Report each line of the data below in which "with" appears.

Source texts of formatted documents
----------------------------------------
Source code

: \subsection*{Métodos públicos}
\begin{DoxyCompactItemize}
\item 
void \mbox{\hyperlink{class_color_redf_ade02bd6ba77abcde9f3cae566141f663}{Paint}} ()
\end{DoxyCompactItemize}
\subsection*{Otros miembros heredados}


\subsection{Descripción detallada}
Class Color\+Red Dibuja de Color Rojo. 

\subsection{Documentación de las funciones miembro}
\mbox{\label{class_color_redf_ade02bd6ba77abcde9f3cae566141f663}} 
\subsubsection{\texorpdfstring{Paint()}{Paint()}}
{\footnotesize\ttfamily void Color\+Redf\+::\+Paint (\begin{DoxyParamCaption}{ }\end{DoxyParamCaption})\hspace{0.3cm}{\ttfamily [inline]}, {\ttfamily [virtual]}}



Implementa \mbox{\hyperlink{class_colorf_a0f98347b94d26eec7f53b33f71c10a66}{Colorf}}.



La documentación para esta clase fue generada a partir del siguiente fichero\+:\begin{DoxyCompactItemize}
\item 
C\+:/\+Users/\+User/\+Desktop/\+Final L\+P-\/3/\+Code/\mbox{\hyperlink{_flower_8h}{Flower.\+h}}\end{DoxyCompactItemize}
----------------------------------------
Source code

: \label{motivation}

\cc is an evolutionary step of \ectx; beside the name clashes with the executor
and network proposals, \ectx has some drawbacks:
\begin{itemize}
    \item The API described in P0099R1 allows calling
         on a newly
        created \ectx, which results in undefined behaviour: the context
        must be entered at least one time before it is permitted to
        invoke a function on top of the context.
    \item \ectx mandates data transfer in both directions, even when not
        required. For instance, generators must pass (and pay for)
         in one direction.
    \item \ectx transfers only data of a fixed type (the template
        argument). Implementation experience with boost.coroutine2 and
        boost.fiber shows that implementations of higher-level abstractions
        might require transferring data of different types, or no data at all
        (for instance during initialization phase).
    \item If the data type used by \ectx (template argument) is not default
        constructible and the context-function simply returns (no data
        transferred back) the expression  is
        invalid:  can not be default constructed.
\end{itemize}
----------------------------------------
Exercise response:
\cc is an evolutionary step of \ectx; beside the name clashes with the executor
        argument). Implementation experience with boost.coroutine2 and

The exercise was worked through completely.